[WHAT NEEDS TO BE DONE] From the first line of the entries through the line containing "This can sort", output everything exactly except the pictures.

[DATA SHOWN]

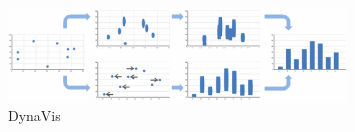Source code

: \begin{figure}[!htb]
\centering
\includegraphics[width=0.8\textwidth, keepaspectratio]{images/methods/related/dynavis.png}
\caption[
    DynaVis 
]{DynaVis}
\label{fig:dynavis}
\end{figure}







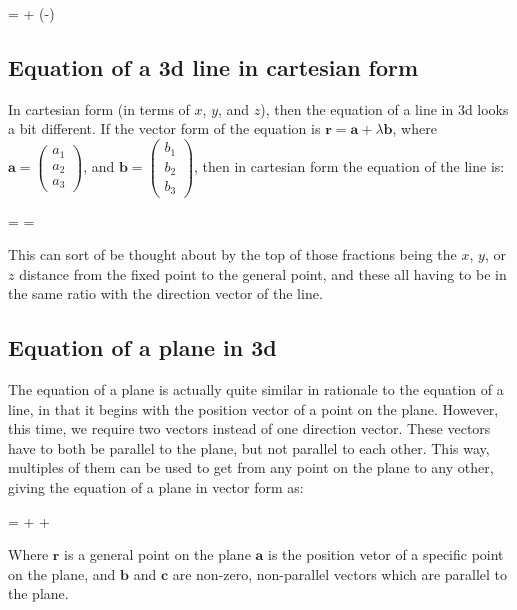\begin{ea}
	 =  + \lambda(-)
\end{ea}

\subsection{Equation of a 3d line in cartesian form}
In cartesian form (in terms of $x$, $y$, and $z$), then the equation of a line in 3d looks a bit different. If the vector form of the equation is $\mathbf{r} = \mathbf{a}+\lambda \mathbf{b}$, where $\mathbf{a}=\begin{pmatrix}a_1\\a_2\\a_3\end{pmatrix}$, and $\mathbf{b}=\begin{pmatrix}b_1\\b_2\\b_3\end{pmatrix}$, then in cartesian form the equation of the line is:

\begin{ea}
	 =  = 
\end{ea}

This can sort of be thought about by the top of those fractions being the $x$, $y$, or $z$ distance from the fixed point to the general point, and these all having to be in the same ratio with the direction vector of the line.

\subsection{Equation of a plane in 3d}
The equation of a plane is actually quite similar in rationale to the equation of a line, in that it begins with the position vector of a point on the plane. However, this time, we require two vectors instead of one direction vector. These vectors have to both be parallel to the plane, but not parallel to each other. This way, multiples of them can be used to get from any point on the plane to any other, giving the equation of a plane in vector form as:

\begin{ea}
	 =  + \lambda{} + \mu{}
\end{ea}

Where $\mathbf{r}$ is a general point on the plane $\mathbf{a}$ is the position vetor of a specific point on the plane, and $\mathbf{b}$ and $\mathbf{c}$ are non-zero, non-parallel vectors which are parallel to the plane.

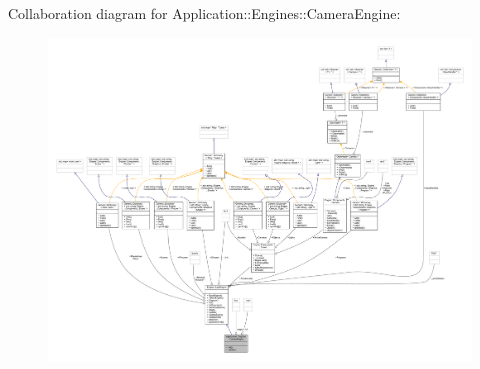 Collaboration diagram for Application\+:\+:Engines\+:\+:Camera\+Engine\+:
\nopagebreak
\begin{figure}[H]
\begin{center}
\leavevmode
\includegraphics[width=350pt]{classApplication_1_1Engines_1_1CameraEngine__coll__graph}
\end{center}
\end{figure}
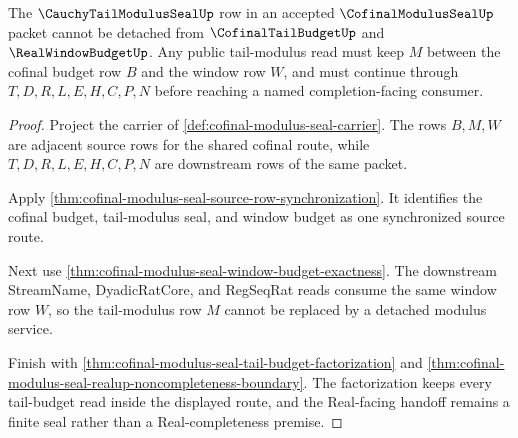 \begin{theorem}
\label{thm:cofinal-modulus-seal-tail-modulus-handoff}
The $\CauchyTailModulusSealUp$ row in an accepted $\CofinalModulusSealUp$ packet cannot be detached from $\CofinalTailBudgetUp$ and $\RealWindowBudgetUp$. Any public tail-modulus read must keep $M$ between the cofinal budget row $B$ and the window row $W$, and must continue through $T,D,R,L,E,H,C,P,N$ before reaching a named completion-facing consumer.
\end{theorem}
\begin{proof}
Project the carrier of \autoref{def:cofinal-modulus-seal-carrier}. The rows $B,M,W$ are adjacent source rows for the shared cofinal route, while $T,D,R,L,E,H,C,P,N$ are downstream rows of the same packet.

Apply \autoref{thm:cofinal-modulus-seal-source-row-synchronization}. It identifies the cofinal budget, tail-modulus seal, and window budget as one synchronized source route.

Next use \autoref{thm:cofinal-modulus-seal-window-budget-exactness}. The downstream StreamName, DyadicRatCore, and RegSeqRat reads consume the same window row $W$, so the tail-modulus row $M$ cannot be replaced by a detached modulus service.

Finish with \autoref{thm:cofinal-modulus-seal-tail-budget-factorization} and \autoref{thm:cofinal-modulus-seal-realup-noncompleteness-boundary}. The factorization keeps every tail-budget read inside the displayed route, and the Real-facing handoff remains a finite seal rather than a Real-completeness premise.
\end{proof}

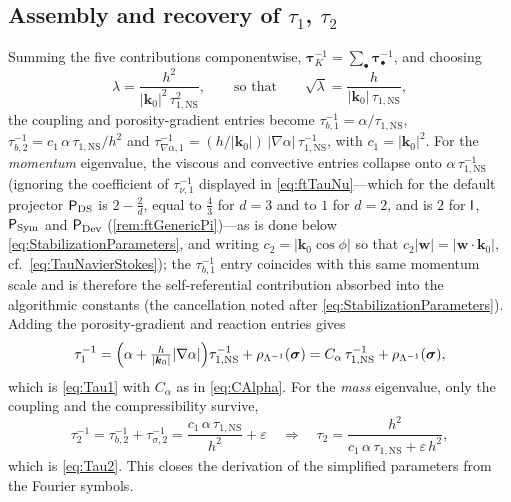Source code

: \subsection{Assembly and recovery of \texorpdfstring{$\tau_1$, $\tau_2$}{tau1, tau2}}\label{sec:ftAssembly}
Summing the five contributions componentwise, $\boldsymbol{\tau}_K^{-1}=\sum_\bullet\boldsymbol{\tau}_\bullet^{-1}$, and choosing
\begin{equation}\label{eq:ftLambda}
  \lambda = \frac{h^2}{|\boldsymbol{k}_0|^2\,\tau_{1,\mathrm{NS}}^2},
  \qquad\text{so that}\qquad
  \sqrt{\lambda} = \frac{h}{|\boldsymbol{k}_0|\,\tau_{1,\mathrm{NS}}},
\end{equation}
the coupling and porosity-gradient entries become $\tau_{b,1}^{-1}=\alpha/\tau_{1,\mathrm{NS}}$, $\tau_{b,2}^{-1}=c_1\,\alpha\,\tau_{1,\mathrm{NS}}/h^2$ and $\tau_{\nabla\alpha,1}^{-1}=(h/|\boldsymbol{k}_0|)\,|\nabla\alpha|\,\tau_{1,\mathrm{NS}}^{-1}$, with $c_1=|\boldsymbol{k}_0|^2$. For the \emph{momentum} eigenvalue, the viscous and convective entries collapse onto $\alpha\,\tau_{1,\mathrm{NS}}^{-1}$ (ignoring the coefficient of $\tau_{\nu,1}^{-1}$ displayed in \cref{eq:ftTauNu}---which for the default projector $\DSPi$ is $2-\tfrac2d$, equal to $\tfrac43$ for $d=3$ and to $1$ for $d=2$, and is $2$ for $\IPi$, $\SPi$ and $\DPi$ (\cref{rem:ftGenericPi})---as is done below \cref{eq:StabilizationParameters}, and writing $c_2=|\boldsymbol{k}_0\cos\phi|$ so that $c_2|\boldsymbol{w}|=|\boldsymbol{w}\cdot\boldsymbol{k}_0|$, cf.\ \cref{eq:TauNavierStokes}); the $\tau_{b,1}^{-1}$ entry coincides with this same momentum scale and is therefore the self-referential contribution absorbed into the algorithmic constants (the cancellation noted after \cref{eq:StabilizationParameters}). Adding the porosity-gradient and reaction entries gives
\begin{equation}\label{eq:ftTau1}
  \tau_1^{-1}
   = \Bigl(\alpha + \tfrac{h}{|\boldsymbol{k}_0|}|\nabla\alpha|\Bigr)\tau_{1,\mathrm{NS}}^{-1} + \rho_{\Lambda^{-1}}(\boldsymbol{\sigma})
   = C_\alpha\,\tau_{1,\mathrm{NS}}^{-1} + \rho_{\Lambda^{-1}}(\boldsymbol{\sigma}),
\end{equation}
which is \cref{eq:Tau1} with $C_\alpha$ as in \cref{eq:CAlpha}. For the \emph{mass} eigenvalue, only the coupling and the compressibility survive,
\begin{equation}\label{eq:ftTau2}
  \tau_2^{-1} = \tau_{b,2}^{-1} + \tau_{\sigma,2}^{-1} = \frac{c_1\,\alpha\,\tau_{1,\mathrm{NS}}}{h^2} + \varepsilon
  \quad\Longrightarrow\quad
  \tau_2 = \frac{h^2}{c_1\,\alpha\,\tau_{1,\mathrm{NS}} + \varepsilon\,h^2},
\end{equation}
which is \cref{eq:Tau2}. This closes the derivation of the simplified parameters from the Fourier symbols.
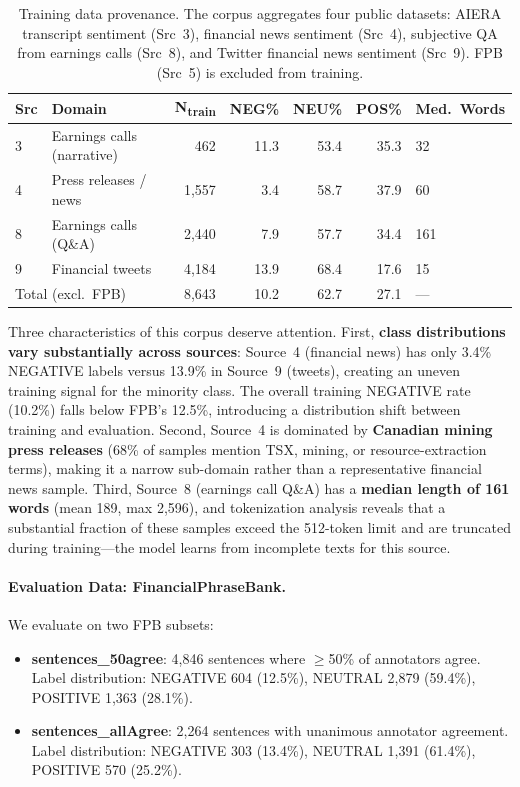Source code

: \documentclass[11pt]{article}
\begin{document}
\begin{table}[h]
\centering
\caption{Training data provenance. The corpus aggregates four public datasets: AIERA transcript sentiment (Src~3), financial news sentiment (Src~4), subjective QA from earnings calls (Src~8), and Twitter financial news sentiment (Src~9). FPB (Src~5) is excluded from training.}
\label{tab:data-provenance}
\begin{tabular}{llrrrrl}
\toprule
\textbf{Src} & \textbf{Domain} & \textbf{N\textsubscript{train}} &
\textbf{NEG\%} & \textbf{NEU\%} & \textbf{POS\%} & \textbf{Med.\ Words} \\
\midrule
3 & Earnings calls (narrative) & 462 & 11.3 & 53.4 & 35.3 & 32 \\
4 & Press releases / news & 1,557 & 3.4 & 58.7 & 37.9 & 60 \\
8 & Earnings calls (Q\&A) & 2,440 & 7.9 & 57.7 & 34.4 & 161 \\
9 & Financial tweets & 4,184 & 13.9 & 68.4 & 17.6 & 15 \\
\midrule
\multicolumn{2}{l}{Total (excl.\ FPB)} & 8,643 & 10.2 & 62.7 & 27.1 & --- \\
\bottomrule
\end{tabular}
\end{table}

Three characteristics of this corpus deserve attention. First, \textbf{class distributions vary substantially across sources}: Source~4 (financial news) has only 3.4\% NEGATIVE labels versus 13.9\% in Source~9 (tweets), creating an uneven training signal for the minority class. The overall training NEGATIVE rate (10.2\%) falls below FPB's 12.5\%, introducing a distribution shift between training and evaluation. Second, Source~4 is dominated by \textbf{Canadian mining press releases} (68\% of samples mention TSX, mining, or resource-extraction terms), making it a narrow sub-domain rather than a representative financial news sample. Third, Source~8 (earnings call Q\&A) has a \textbf{median length of 161 words} (mean 189, max 2,596), and tokenization analysis reveals that a substantial fraction of these samples exceed the 512-token limit and are truncated during training---the model learns from incomplete texts for this source. %

\paragraph{Evaluation Data: FinancialPhraseBank.}
We evaluate on two FPB subsets:
\begin{itemize}[nosep]
    \item \textbf{sentences\_50agree}: 4,846 sentences where $\geq$50\% of annotators agree. Label distribution: NEGATIVE 604 (12.5\%), NEUTRAL 2,879 (59.4\%), POSITIVE 1,363 (28.1\%).
    \item \textbf{sentences\_allAgree}: 2,264 sentences with unanimous annotator agreement. Label distribution: NEGATIVE 303 (13.4\%), NEUTRAL 1,391 (61.4\%), POSITIVE 570 (25.2\%).
\end{itemize}
\end{document}
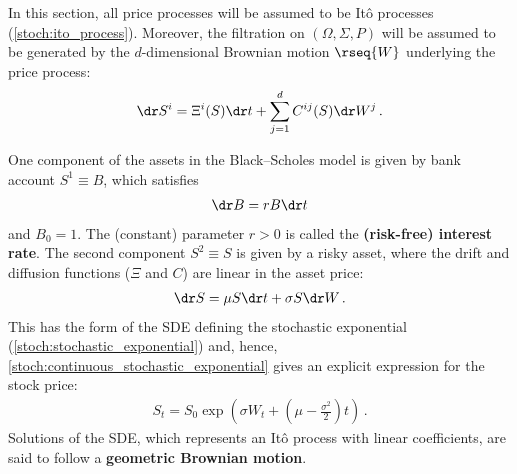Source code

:     In this section, all price processes will be assumed to be It\^o processes (\cref{stoch:ito_process}). Moreover, the filtration on $(\Omega,\Sigma,P)$ will be assumed to be generated by the $d$-dimensional Brownian motion $\rseq{W}$ underlying the price process:
    \begin{gather}
        \dr S^i = \Xi^i(S)\dr t + \sum_{j=1}^dC^{ij}(S)\dr W^j\,.
    \end{gather}

    One component of the assets in the Black--Scholes model is given by bank account $S^1\equiv B$, which satisfies
    \begin{gather}
        \dr B = r B\dr t
    \end{gather}
    and $B_0=1$. The (constant) parameter $r>0$ is called the \textbf{(risk-free) interest rate}. The second component $S^2\equiv S$ is given by a risky asset, where the drift and diffusion functions ($\Xi$ and $C$) are linear in the asset price:
    \begin{gather}
        \dr S = \mu S\dr t + \sigma S\dr W\,.
    \end{gather}
    This has the form of the SDE defining the stochastic exponential (\cref{stoch:stochastic_exponential}) and, hence, \cref{stoch:continuous_stochastic_exponential} gives an explicit expression for the stock price:
    \begin{gather}
        S_t = S_0\exp\left(\sigma W_t + \left(\mu-\frac{\sigma^2}{2}\right)t\right)\,.
    \end{gather}
    Solutions of the SDE, which represents an It\^o process with linear coefficients, are said to follow a \textbf{geometric Brownian motion}. 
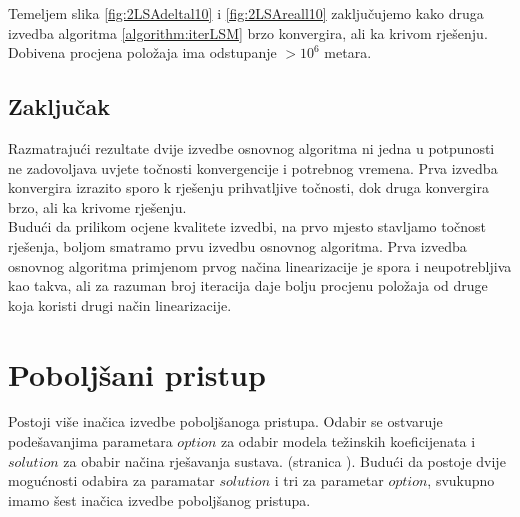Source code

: \documentclass[a4paper,twoside,12pt]{memoir} %
\begin{document}
Temeljem slika \ref{fig:2LSAdeltal10} i \ref{fig:2LSAreall10} zaključujemo kako druga izvedba
algoritma \ref{algorithm:iterLSM} brzo konvergira, ali ka krivom rješenju.\\
Dobivena procjena položaja ima odstupanje $> 10^6$ metara.

\subsection{Zaključak} 
Razmatrajući rezultate dvije izvedbe osnovnog algoritma ni jedna u potpunosti ne zadovoljava uvjete
točnosti konvergencije i potrebnog vremena. Prva izvedba konvergira izrazito sporo k
rješenju prihvatljive točnosti, dok druga konvergira brzo, ali ka krivome rješenju.\\
Budući da prilikom ocjene kvalitete izvedbi, na prvo mjesto stavljamo točnost rješenja,
boljom smatramo prvu izvedbu osnovnog algoritma.
Prva izvedba osnovnog algoritma primjenom prvog načina linearizacije je spora i neupotrebljiva kao takva, ali za razuman broj iteracija daje bolju procjenu položaja od druge koja koristi drugi način linearizacije. \\


\section{Poboljšani pristup}
Postoji više inačica izvedbe poboljšanoga pristupa. Odabir se ostvaruje podešavanjima parametara $option$  za odabir modela težinskih koeficijenata i $solution$ za obabir načina rješavanja sustava. (stranica \pageref{eq:elevationTezine1}). Budući da postoje dvije mogućnosti 
odabira za paramatar $solution$ i tri za parametar $option$, svukupno imamo šest inačica izvedbe poboljšanog pristupa.
\end{document}
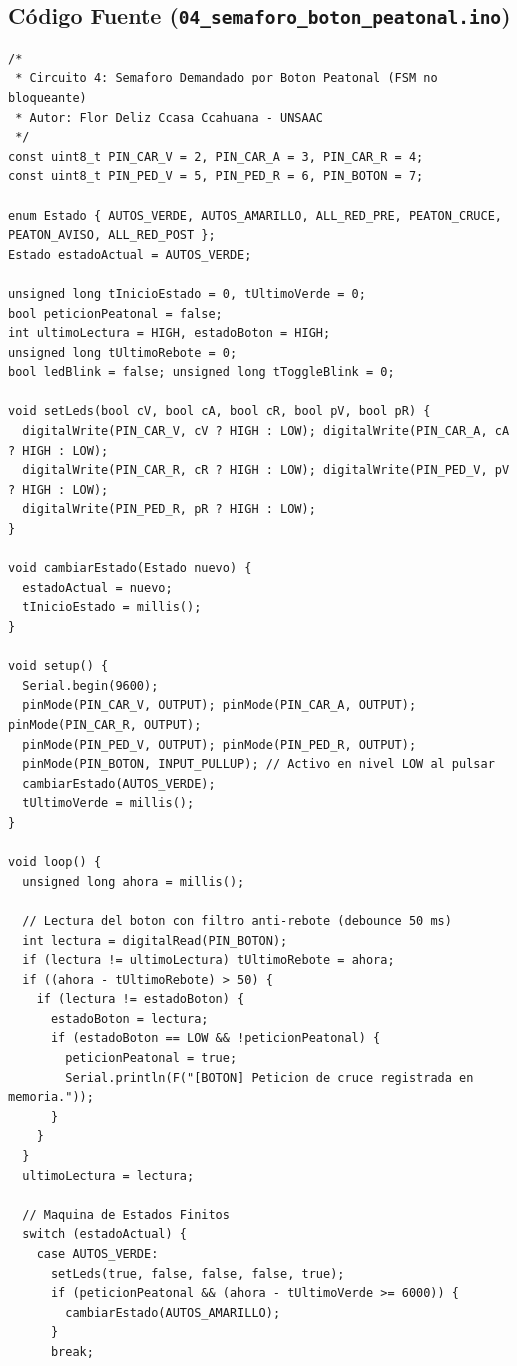 \documentclass[12pt,a4paper]{article}
\begin{document}
\subsection{Código Fuente (\texttt{04\_semaforo\_boton\_peatonal.ino})}
\begin{lstlisting}
/*
 * Circuito 4: Semaforo Demandado por Boton Peatonal (FSM no bloqueante)
 * Autor: Flor Deliz Ccasa Ccahuana - UNSAAC
 */
const uint8_t PIN_CAR_V = 2, PIN_CAR_A = 3, PIN_CAR_R = 4;
const uint8_t PIN_PED_V = 5, PIN_PED_R = 6, PIN_BOTON = 7;

enum Estado { AUTOS_VERDE, AUTOS_AMARILLO, ALL_RED_PRE, PEATON_CRUCE, PEATON_AVISO, ALL_RED_POST };
Estado estadoActual = AUTOS_VERDE;

unsigned long tInicioEstado = 0, tUltimoVerde = 0;
bool peticionPeatonal = false;
int ultimoLectura = HIGH, estadoBoton = HIGH;
unsigned long tUltimoRebote = 0;
bool ledBlink = false; unsigned long tToggleBlink = 0;

void setLeds(bool cV, bool cA, bool cR, bool pV, bool pR) {
  digitalWrite(PIN_CAR_V, cV ? HIGH : LOW); digitalWrite(PIN_CAR_A, cA ? HIGH : LOW);
  digitalWrite(PIN_CAR_R, cR ? HIGH : LOW); digitalWrite(PIN_PED_V, pV ? HIGH : LOW);
  digitalWrite(PIN_PED_R, pR ? HIGH : LOW);
}

void cambiarEstado(Estado nuevo) {
  estadoActual = nuevo;
  tInicioEstado = millis();
}

void setup() {
  Serial.begin(9600);
  pinMode(PIN_CAR_V, OUTPUT); pinMode(PIN_CAR_A, OUTPUT); pinMode(PIN_CAR_R, OUTPUT);
  pinMode(PIN_PED_V, OUTPUT); pinMode(PIN_PED_R, OUTPUT);
  pinMode(PIN_BOTON, INPUT_PULLUP); // Activo en nivel LOW al pulsar
  cambiarEstado(AUTOS_VERDE);
  tUltimoVerde = millis();
}

void loop() {
  unsigned long ahora = millis();

  // Lectura del boton con filtro anti-rebote (debounce 50 ms)
  int lectura = digitalRead(PIN_BOTON);
  if (lectura != ultimoLectura) tUltimoRebote = ahora;
  if ((ahora - tUltimoRebote) > 50) {
    if (lectura != estadoBoton) {
      estadoBoton = lectura;
      if (estadoBoton == LOW && !peticionPeatonal) {
        peticionPeatonal = true;
        Serial.println(F("[BOTON] Peticion de cruce registrada en memoria."));
      }
    }
  }
  ultimoLectura = lectura;

  // Maquina de Estados Finitos
  switch (estadoActual) {
    case AUTOS_VERDE:
      setLeds(true, false, false, false, true);
      if (peticionPeatonal && (ahora - tUltimoVerde >= 6000)) {
        cambiarEstado(AUTOS_AMARILLO);
      }
      break;


\end{lstlisting}
\end{document}
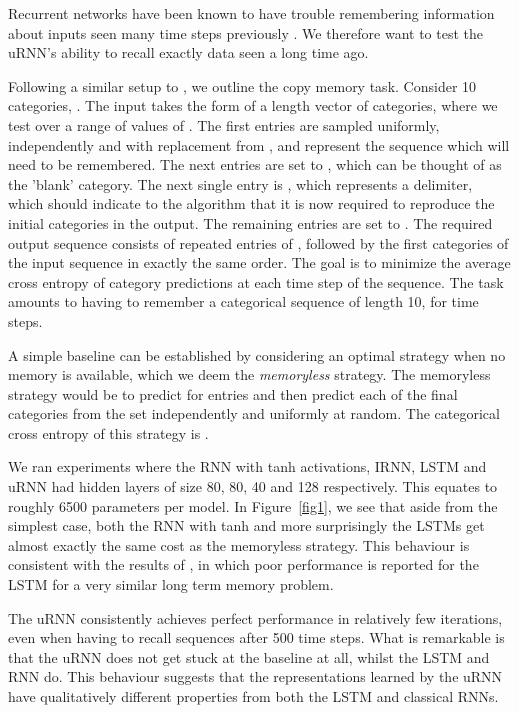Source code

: \documentclass{article}
\begin{document}
Recurrent networks have been known to have trouble remembering information about inputs seen
many time steps previously \citep{Yoshua94, Pascanu2013}. 
We therefore want to test the uRNN's ability to recall exactly data seen a long time ago.

Following a similar setup to \cite{LSTM}, we outline the copy memory task.
Consider 10 categories, .   
The input takes the form of a  length vector of categories, where we test over a range of values
of . 
The first  entries are sampled uniformly, independently and with replacement from ,
and represent the sequence which will need to be remembered. 
The next  entries are set to , which can be thought of as the 'blank' category. 
The next single entry is , which represents a delimiter, which should indicate to the algorithm
that it is now required to reproduce the initial  categories in the output. 
The remaining  entries are set to . The required output sequence consists of  
repeated entries of , followed by the first  categories of the input sequence in exactly the
same order. The goal is to minimize the average cross entropy of category predictions 
at each time step of the sequence.
The task amounts to having to remember a categorical sequence of length 10, for  time steps.

A simple baseline can be established by considering an optimal strategy when no memory is available, 
which we deem the \textit{memoryless} strategy. The memoryless strategy would be to predict  for 
 entries and then predict each of the final  categories from the set  independently
and uniformly at random. The categorical cross entropy of this strategy is . 

We ran experiments where the RNN with tanh activations, IRNN, LSTM and uRNN had hidden layers of size 
80, 80, 40 and 128 respectively. This equates to roughly 6500 parameters per model. 
In Figure~\ref{fig1}, we see that aside from the simplest case, both the RNN with tanh and more surprisingly 
the LSTMs get almost exactly the same cost as the memoryless strategy. This behaviour is consistent 
with the results of \cite{NTM}, in which poor performance is reported for the LSTM for a very similar 
long term memory problem.

The uRNN consistently achieves perfect performance in relatively few iterations, even when having to recall
sequences after 500 time steps. What is remarkable is that the uRNN does not get stuck at the baseline at 
all, whilst the LSTM and RNN do. This behaviour suggests that the representations learned by the uRNN
have qualitatively different properties from both the LSTM and classical RNNs. 
\end{document}
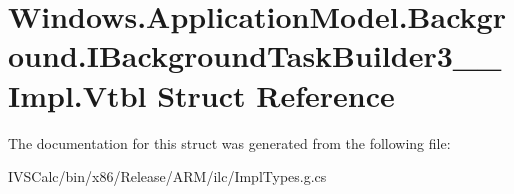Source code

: \hypertarget{struct_windows_1_1_application_model_1_1_background_1_1_i_background_task_builder3_____impl_1_1_vtbl}{}\section{Windows.\+Application\+Model.\+Background.\+I\+Background\+Task\+Builder3\+\_\+\+\_\+\+Impl.\+Vtbl Struct Reference}
\label{struct_windows_1_1_application_model_1_1_background_1_1_i_background_task_builder3_____impl_1_1_vtbl}


The documentation for this struct was generated from the following file\+:\begin{DoxyCompactItemize}
\item 
I\+V\+S\+Calc/bin/x86/\+Release/\+A\+R\+M/ilc/Impl\+Types.\+g.\+cs\end{DoxyCompactItemize}
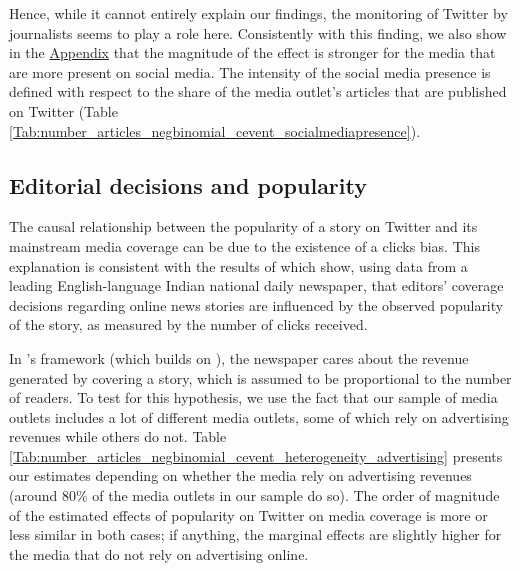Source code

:Hence, while it cannot entirely explain our findings, the monitoring of Twitter by journalists seems to play a role here. Consistently with this finding, we also show in the \hyperlink{ref:Appendix}{Appendix} that the magnitude of the effect is stronger for the media that are more present on social media. The intensity of the social media presence is defined with respect to the share of the media outlet's articles that are published on Twitter (Table \ref{Tab:number_articles_negbinomial_cevent_socialmediapresence}).


%
%



\subsection{Editorial decisions and popularity}

The causal relationship between the popularity of a story on Twitter and its mainstream media coverage can be due to the existence of a clicks bias. This explanation is consistent with the results of \citet{SenYildirim2015} which show, using data from a leading English-language Indian national daily newspaper, that editors' coverage decisions regarding online news stories are influenced by the observed popularity of the story, as measured by the number of clicks received.

In \citet{SenYildirim2015}'s framework (which builds on \citet{Latham2015}), the newspaper cares about the revenue generated by covering a story, which is assumed to be proportional to the number of readers. To test for this hypothesis, we use the fact that our sample of media outlets includes a lot of different media outlets, some of which rely on advertising revenues while others do not. Table \ref{Tab:number_articles_negbinomial_cevent_heterogeneity_advertising} presents our estimates depending on whether the media rely on advertising revenues (around 80\% of the media outlets in our sample do so). The order of magnitude of the estimated effects of popularity on Twitter on media coverage is more or less similar in both cases; if anything, the marginal effects are slightly higher for the media that do not rely on advertising online.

[WRITTEN SOLUTION]
Source code

: \begin{figure}[!htb]
\centering
\includegraphics[width=0.8\textwidth, keepaspectratio]{images/methods/related/dynavis.png}
\caption[
    DynaVis 
]{DynaVis}
\label{fig:dynavis}
\end{figure}







\begin{ea}
	 =  + \lambda(-)
\end{ea}

\subsection{Equation of a 3d line in cartesian form}
In cartesian form (in terms of $x$, $y$, and $z$), then the equation of a line in 3d looks a bit different. If the vector form of the equation is $\mathbf{r} = \mathbf{a}+\lambda \mathbf{b}$, where $\mathbf{a}=\begin{pmatrix}a_1\\a_2\\a_3\end{pmatrix}$, and $\mathbf{b}=\begin{pmatrix}b_1\\b_2\\b_3\end{pmatrix}$, then in cartesian form the equation of the line is:

\begin{ea}
	 =  = 
\end{ea}

This can sort of be thought about by the top of those fractions being the $x$, $y$, or $z$ distance from the fixed point to the general point, and these all having to be in the same ratio with the direction vector of the line.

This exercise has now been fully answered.